Saved entries

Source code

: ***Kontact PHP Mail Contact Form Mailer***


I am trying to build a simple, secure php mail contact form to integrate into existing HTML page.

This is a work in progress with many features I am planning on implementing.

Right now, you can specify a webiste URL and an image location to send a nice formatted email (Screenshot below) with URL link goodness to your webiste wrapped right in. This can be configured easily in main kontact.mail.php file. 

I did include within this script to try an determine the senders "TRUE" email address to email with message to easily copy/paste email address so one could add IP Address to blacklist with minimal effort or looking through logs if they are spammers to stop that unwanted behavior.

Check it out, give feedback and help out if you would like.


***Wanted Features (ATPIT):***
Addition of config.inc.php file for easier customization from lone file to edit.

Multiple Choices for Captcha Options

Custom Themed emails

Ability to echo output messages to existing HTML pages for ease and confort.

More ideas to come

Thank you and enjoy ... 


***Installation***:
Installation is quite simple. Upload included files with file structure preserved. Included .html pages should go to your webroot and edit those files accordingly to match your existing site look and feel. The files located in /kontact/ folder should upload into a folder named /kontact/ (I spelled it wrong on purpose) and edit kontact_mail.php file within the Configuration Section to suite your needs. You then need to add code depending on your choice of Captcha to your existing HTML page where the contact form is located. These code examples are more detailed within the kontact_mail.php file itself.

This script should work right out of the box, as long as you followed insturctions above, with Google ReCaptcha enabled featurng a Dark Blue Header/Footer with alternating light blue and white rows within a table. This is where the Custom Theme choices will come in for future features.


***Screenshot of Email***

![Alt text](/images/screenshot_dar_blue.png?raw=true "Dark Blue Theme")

## ACTIVITY
In the entries above, some lines hold the string "come". Copy each of them.

## SOLUTION TO THIS EXERCISE
More ideas to come
This script should work right out of the box, as long as you followed insturctions above, with Google ReCaptcha enabled featurng a Dark Blue Header/Footer with alternating light blue and white rows within a table. This is where the Custom Theme choices will come in for future features.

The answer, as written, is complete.